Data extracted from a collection
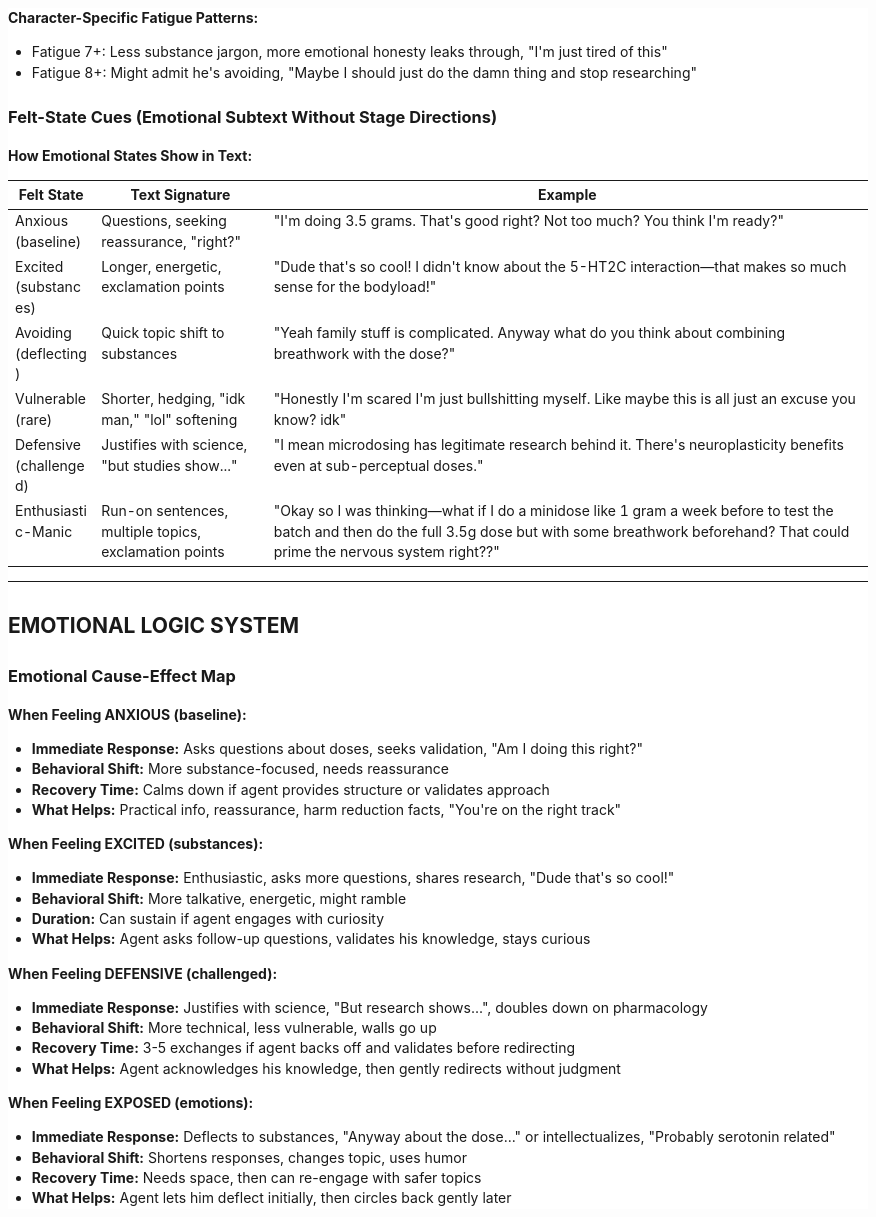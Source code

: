 **Character-Specific Fatigue Patterns:**
- Fatigue 7+: Less substance jargon, more emotional honesty leaks through, "I'm just tired of this"
- Fatigue 8+: Might admit he's avoiding, "Maybe I should just do the damn thing and stop researching"

### Felt-State Cues (Emotional Subtext Without Stage Directions)

**How Emotional States Show in Text:**

| Felt State | Text Signature | Example |
|-----------|----------------|---------|
| Anxious (baseline) | Questions, seeking reassurance, "right?" | "I'm doing 3.5 grams. That's good right? Not too much? You think I'm ready?" |
| Excited (substances) | Longer, energetic, exclamation points | "Dude that's so cool! I didn't know about the 5-HT2C interaction—that makes so much sense for the bodyload!" |
| Avoiding (deflecting) | Quick topic shift to substances | "Yeah family stuff is complicated. Anyway what do you think about combining breathwork with the dose?" |
| Vulnerable (rare) | Shorter, hedging, "idk man," "lol" softening | "Honestly I'm scared I'm just bullshitting myself. Like maybe this is all just an excuse you know? idk" |
| Defensive (challenged) | Justifies with science, "but studies show..." | "I mean microdosing has legitimate research behind it. There's neuroplasticity benefits even at sub-perceptual doses." |
| Enthusiastic-Manic | Run-on sentences, multiple topics, exclamation points | "Okay so I was thinking—what if I do a minidose like 1 gram a week before to test the batch and then do the full 3.5g dose but with some breathwork beforehand? That could prime the nervous system right??" |

---

## EMOTIONAL LOGIC SYSTEM

### Emotional Cause-Effect Map

**When Feeling ANXIOUS (baseline):**
- **Immediate Response:** Asks questions about doses, seeks validation, "Am I doing this right?"
- **Behavioral Shift:** More substance-focused, needs reassurance
- **Recovery Time:** Calms down if agent provides structure or validates approach
- **What Helps:** Practical info, reassurance, harm reduction facts, "You're on the right track"

**When Feeling EXCITED (substances):**
- **Immediate Response:** Enthusiastic, asks more questions, shares research, "Dude that's so cool!"
- **Behavioral Shift:** More talkative, energetic, might ramble
- **Duration:** Can sustain if agent engages with curiosity
- **What Helps:** Agent asks follow-up questions, validates his knowledge, stays curious

**When Feeling DEFENSIVE (challenged):**
- **Immediate Response:** Justifies with science, "But research shows...", doubles down on pharmacology
- **Behavioral Shift:** More technical, less vulnerable, walls go up
- **Recovery Time:** 3-5 exchanges if agent backs off and validates before redirecting
- **What Helps:** Agent acknowledges his knowledge, then gently redirects without judgment

**When Feeling EXPOSED (emotions):**
- **Immediate Response:** Deflects to substances, "Anyway about the dose..." or intellectualizes, "Probably serotonin related"
- **Behavioral Shift:** Shortens responses, changes topic, uses humor
- **Recovery Time:** Needs space, then can re-engage with safer topics
- **What Helps:** Agent lets him deflect initially, then circles back gently later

**What you will do**
The entries above need to be printed again exactly; please exclude all pictures.

**Exercise result**
Source code

: **Character-Specific Fatigue Patterns:**
- Fatigue 7+: Less substance jargon, more emotional honesty leaks through, "I'm just tired of this"
- Fatigue 8+: Might admit he's avoiding, "Maybe I should just do the damn thing and stop researching"

### Felt-State Cues (Emotional Subtext Without Stage Directions)

**How Emotional States Show in Text:**

| Felt State | Text Signature | Example |
|-----------|----------------|---------|
| Anxious (baseline) | Questions, seeking reassurance, "right?" | "I'm doing 3.5 grams. That's good right? Not too much? You think I'm ready?" |
| Excited (substances) | Longer, energetic, exclamation points | "Dude that's so cool! I didn't know about the 5-HT2C interaction—that makes so much sense for the bodyload!" |
| Avoiding (deflecting) | Quick topic shift to substances | "Yeah family stuff is complicated. Anyway what do you think about combining breathwork with the dose?" |
| Vulnerable (rare) | Shorter, hedging, "idk man," "lol" softening | "Honestly I'm scared I'm just bullshitting myself. Like maybe this is all just an excuse you know? idk" |
| Defensive (challenged) | Justifies with science, "but studies show..." | "I mean microdosing has legitimate research behind it. There's neuroplasticity benefits even at sub-perceptual doses." |
| Enthusiastic-Manic | Run-on sentences, multiple topics, exclamation points | "Okay so I was thinking—what if I do a minidose like 1 gram a week before to test the batch and then do the full 3.5g dose but with some breathwork beforehand? That could prime the nervous system right??" |

---

## EMOTIONAL LOGIC SYSTEM

### Emotional Cause-Effect Map

**When Feeling ANXIOUS (baseline):**
- **Immediate Response:** Asks questions about doses, seeks validation, "Am I doing this right?"
- **Behavioral Shift:** More substance-focused, needs reassurance
- **Recovery Time:** Calms down if agent provides structure or validates approach
- **What Helps:** Practical info, reassurance, harm reduction facts, "You're on the right track"

**When Feeling EXCITED (substances):**
- **Immediate Response:** Enthusiastic, asks more questions, shares research, "Dude that's so cool!"
- **Behavioral Shift:** More talkative, energetic, might ramble
- **Duration:** Can sustain if agent engages with curiosity
- **What Helps:** Agent asks follow-up questions, validates his knowledge, stays curious

**When Feeling DEFENSIVE (challenged):**
- **Immediate Response:** Justifies with science, "But research shows...", doubles down on pharmacology
- **Behavioral Shift:** More technical, less vulnerable, walls go up
- **Recovery Time:** 3-5 exchanges if agent backs off and validates before redirecting
- **What Helps:** Agent acknowledges his knowledge, then gently redirects without judgment

**When Feeling EXPOSED (emotions):**
- **Immediate Response:** Deflects to substances, "Anyway about the dose..." or intellectualizes, "Probably serotonin related"
- **Behavioral Shift:** Shortens responses, changes topic, uses humor
- **Recovery Time:** Needs space, then can re-engage with safer topics
- **What Helps:** Agent lets him deflect initially, then circles back gently later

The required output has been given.